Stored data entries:
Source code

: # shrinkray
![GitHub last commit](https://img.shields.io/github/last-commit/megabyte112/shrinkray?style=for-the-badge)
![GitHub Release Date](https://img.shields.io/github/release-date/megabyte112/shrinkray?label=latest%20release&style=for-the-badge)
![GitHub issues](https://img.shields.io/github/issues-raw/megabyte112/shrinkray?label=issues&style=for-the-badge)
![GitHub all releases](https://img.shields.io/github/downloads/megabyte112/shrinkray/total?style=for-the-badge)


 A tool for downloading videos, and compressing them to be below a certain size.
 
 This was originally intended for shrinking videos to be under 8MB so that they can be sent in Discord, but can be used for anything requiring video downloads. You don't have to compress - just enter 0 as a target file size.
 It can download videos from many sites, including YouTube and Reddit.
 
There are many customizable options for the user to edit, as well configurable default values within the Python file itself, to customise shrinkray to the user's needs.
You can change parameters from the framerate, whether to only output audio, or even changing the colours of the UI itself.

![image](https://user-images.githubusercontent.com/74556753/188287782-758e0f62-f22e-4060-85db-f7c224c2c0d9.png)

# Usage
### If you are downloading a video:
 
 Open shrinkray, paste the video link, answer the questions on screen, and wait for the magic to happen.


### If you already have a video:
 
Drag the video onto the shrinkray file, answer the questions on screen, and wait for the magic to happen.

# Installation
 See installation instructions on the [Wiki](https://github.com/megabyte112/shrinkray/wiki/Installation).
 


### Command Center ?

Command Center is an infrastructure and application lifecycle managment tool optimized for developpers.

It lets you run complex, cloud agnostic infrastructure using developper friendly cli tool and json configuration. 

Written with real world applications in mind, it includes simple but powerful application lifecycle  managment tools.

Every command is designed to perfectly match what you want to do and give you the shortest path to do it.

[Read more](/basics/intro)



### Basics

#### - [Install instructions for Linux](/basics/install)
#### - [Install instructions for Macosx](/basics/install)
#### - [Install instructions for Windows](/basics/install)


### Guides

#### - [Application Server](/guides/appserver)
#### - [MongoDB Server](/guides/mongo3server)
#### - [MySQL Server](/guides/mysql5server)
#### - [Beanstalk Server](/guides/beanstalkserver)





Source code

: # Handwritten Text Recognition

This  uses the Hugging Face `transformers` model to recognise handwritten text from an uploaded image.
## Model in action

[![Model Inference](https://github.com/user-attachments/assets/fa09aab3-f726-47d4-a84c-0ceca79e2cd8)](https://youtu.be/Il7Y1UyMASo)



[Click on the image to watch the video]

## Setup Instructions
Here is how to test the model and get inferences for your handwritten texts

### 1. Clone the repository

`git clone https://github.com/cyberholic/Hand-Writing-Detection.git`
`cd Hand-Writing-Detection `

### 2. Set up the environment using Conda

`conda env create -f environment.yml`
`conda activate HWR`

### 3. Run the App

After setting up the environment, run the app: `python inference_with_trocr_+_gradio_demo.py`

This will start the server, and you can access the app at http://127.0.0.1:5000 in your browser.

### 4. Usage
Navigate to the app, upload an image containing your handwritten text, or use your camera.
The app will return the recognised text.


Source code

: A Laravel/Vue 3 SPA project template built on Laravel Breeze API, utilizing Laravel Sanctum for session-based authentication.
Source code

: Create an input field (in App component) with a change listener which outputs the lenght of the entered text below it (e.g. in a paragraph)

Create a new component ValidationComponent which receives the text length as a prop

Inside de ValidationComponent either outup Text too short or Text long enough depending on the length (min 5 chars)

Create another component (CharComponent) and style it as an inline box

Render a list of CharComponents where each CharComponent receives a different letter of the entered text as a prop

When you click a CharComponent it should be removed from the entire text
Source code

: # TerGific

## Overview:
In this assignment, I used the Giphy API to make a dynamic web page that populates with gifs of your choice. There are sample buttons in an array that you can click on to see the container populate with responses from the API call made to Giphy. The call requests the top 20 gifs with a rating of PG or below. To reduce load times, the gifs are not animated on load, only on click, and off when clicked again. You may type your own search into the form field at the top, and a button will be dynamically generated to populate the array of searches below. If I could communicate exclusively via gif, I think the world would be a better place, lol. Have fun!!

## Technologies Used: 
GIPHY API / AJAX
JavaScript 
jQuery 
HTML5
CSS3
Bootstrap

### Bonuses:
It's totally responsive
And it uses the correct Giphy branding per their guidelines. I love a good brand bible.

Task objective =>
When a line of the records holds the word "using", copy that line.

Answer box =>
It lets you run complex, cloud agnostic infrastructure using developper friendly cli tool and json configuration. 
### 2. Set up the environment using Conda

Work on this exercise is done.